═════ Provided entries

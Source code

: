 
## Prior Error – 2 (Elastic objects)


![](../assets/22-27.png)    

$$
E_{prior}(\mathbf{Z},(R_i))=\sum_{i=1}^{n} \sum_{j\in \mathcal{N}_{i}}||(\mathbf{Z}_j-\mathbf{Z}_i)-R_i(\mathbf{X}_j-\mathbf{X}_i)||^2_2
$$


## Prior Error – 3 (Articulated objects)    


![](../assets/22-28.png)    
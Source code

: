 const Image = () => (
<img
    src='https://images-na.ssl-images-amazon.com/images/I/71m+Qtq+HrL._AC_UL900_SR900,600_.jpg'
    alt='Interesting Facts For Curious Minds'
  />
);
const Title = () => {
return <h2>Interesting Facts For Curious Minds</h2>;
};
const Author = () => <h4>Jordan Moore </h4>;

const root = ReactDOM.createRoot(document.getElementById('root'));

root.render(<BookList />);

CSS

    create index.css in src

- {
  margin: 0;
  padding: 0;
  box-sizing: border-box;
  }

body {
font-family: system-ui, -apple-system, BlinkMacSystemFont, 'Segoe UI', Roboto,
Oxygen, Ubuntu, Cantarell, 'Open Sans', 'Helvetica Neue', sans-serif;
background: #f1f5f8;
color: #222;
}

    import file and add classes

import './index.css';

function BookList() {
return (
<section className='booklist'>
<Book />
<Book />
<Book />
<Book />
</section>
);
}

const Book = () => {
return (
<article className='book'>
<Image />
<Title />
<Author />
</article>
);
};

══════════

Match on "objects" and report each line of the data above that has it.

## Prior Error – 2 (Elastic objects)
## Prior Error – 3 (Articulated objects)    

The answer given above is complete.